1
votes

Given a list of tasks that are io and cpu bound. When waiting for them using asyncio.wait with a timeout, the timout is triggered very late. Is it possible to prioritize the pending timeout?

This example defines workers that simulate 1 second cpu and 1 second io bound operations. It runs some of them in parallel and waits for 10 seconds.

async def worker():
    for _ in range(200):
        # approx one second of cpu bound operations
        for _ in range(10000000):
            random.random()

        # one second of io bound operations
        await asyncio.sleep(1)

async def main(num_tasks):
    tasks = []
    for _ in range(num_tasks):
        tasks.append(asyncio.create_task(worker()))

    time_start = time.monotonic()
    done, pending = await asyncio.wait(tasks, timeout=10)
    print(f'with {num_tasks} tasks waited for {time.monotonic() - time_start:.3}s')

    for task in pending:
        task.cancel()

for num_tasks in range(1, 11):
    asyncio.run(main(num_tasks))

With an increasing number of tasks, the timeout is getting less and less accurate.

with 1 tasks waited for 10.0s
with 2 tasks waited for 10.9s
with 3 tasks waited for 11.5s
with 4 tasks waited for 12.0s
with 5 tasks waited for 13.2s
with 6 tasks waited for 14.2s
with 7 tasks waited for 15.6s
with 8 tasks waited for 16.8s
with 9 tasks waited for 17.9s
with 10 tasks waited for 18.6s

It seems to me that the main coroutine, whose timeout should be triggered, is not scheduled immediately when one of the workers suspends itself by asyncio.sleep. Multiple workers are scheduled before the pending timeout is processed. The underlying callback scheduled with loop.call_later seems to be treated like any other task.

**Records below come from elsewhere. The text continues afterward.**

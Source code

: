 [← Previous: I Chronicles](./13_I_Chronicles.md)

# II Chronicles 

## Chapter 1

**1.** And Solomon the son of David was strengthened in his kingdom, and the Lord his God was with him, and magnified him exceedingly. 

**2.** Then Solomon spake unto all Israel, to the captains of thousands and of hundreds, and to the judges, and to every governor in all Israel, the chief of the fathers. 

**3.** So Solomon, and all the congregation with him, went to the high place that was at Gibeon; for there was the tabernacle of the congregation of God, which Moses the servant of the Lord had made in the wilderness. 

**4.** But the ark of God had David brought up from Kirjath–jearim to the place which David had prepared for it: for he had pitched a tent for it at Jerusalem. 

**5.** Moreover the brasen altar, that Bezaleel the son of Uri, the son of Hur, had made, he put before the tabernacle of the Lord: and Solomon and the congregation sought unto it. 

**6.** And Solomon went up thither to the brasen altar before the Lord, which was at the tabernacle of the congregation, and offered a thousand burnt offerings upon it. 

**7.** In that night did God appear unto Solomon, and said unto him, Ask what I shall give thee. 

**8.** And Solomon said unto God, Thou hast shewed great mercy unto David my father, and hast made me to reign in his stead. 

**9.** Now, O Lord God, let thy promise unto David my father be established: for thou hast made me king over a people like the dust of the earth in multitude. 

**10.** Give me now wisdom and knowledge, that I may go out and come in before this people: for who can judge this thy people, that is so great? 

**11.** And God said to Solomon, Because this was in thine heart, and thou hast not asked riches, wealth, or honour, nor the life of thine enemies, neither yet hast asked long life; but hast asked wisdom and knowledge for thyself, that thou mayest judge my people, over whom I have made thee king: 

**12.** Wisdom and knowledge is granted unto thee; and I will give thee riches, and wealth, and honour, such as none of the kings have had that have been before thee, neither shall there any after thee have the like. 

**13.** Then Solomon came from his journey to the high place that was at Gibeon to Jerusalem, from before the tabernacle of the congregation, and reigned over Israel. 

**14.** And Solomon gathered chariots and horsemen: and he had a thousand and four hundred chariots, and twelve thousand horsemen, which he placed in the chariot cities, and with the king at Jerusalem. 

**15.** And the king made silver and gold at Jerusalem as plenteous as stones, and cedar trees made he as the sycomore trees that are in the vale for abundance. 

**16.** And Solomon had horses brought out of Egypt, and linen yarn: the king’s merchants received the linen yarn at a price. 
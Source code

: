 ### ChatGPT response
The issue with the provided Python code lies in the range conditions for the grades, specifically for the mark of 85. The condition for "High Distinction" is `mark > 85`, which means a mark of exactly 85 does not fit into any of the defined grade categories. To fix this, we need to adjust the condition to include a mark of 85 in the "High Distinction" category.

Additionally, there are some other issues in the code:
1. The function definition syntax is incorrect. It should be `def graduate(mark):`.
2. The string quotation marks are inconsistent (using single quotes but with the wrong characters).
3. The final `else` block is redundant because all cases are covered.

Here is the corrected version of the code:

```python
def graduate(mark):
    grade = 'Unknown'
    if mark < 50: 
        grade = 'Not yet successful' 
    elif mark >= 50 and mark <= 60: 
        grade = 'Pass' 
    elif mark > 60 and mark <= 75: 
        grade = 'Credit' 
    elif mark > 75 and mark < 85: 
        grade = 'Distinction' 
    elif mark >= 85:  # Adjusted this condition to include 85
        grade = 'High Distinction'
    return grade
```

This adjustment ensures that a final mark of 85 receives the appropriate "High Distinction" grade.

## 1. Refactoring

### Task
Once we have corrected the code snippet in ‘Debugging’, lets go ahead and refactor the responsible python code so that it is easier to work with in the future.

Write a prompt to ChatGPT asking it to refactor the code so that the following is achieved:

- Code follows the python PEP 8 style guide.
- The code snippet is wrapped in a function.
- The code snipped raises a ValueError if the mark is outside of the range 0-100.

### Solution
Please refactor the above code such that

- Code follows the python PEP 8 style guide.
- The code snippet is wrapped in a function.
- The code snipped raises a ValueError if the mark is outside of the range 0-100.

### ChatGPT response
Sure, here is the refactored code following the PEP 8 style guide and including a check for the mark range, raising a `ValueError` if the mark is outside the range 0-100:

Is it possible to tell the event loop to prioritize the main task or any pending callback?

1

1 Answers

1
votes

The event loop doesn't support the kind of priorities that you are after. Asyncio expects all operations carried out inside the event loop coroutines and callbacks to be "quick" - exactly how quick is a matter of interpretation, but they need to be fast enough not to affect the latency of the program.

To support CPU-bound execution, there is run_in_executor, which submits the given operation to a thread pool and suspends the current coroutine until it is done, allowing other coroutines to make progress. In your case the worker would look like this:

def cpu_bound():
    for _ in range(10000000):
        random.random()

async def worker():
    loop = asyncio.get_event_loop()
    for _ in range(200):
        await loop.run_in_executor(None, cpu_bound)
        await asyncio.sleep(1)

Modified like that, your program waits for ~10s regardless of the number of tasks.

In Python 3.9 and later, you can also use asyncio.to_thread.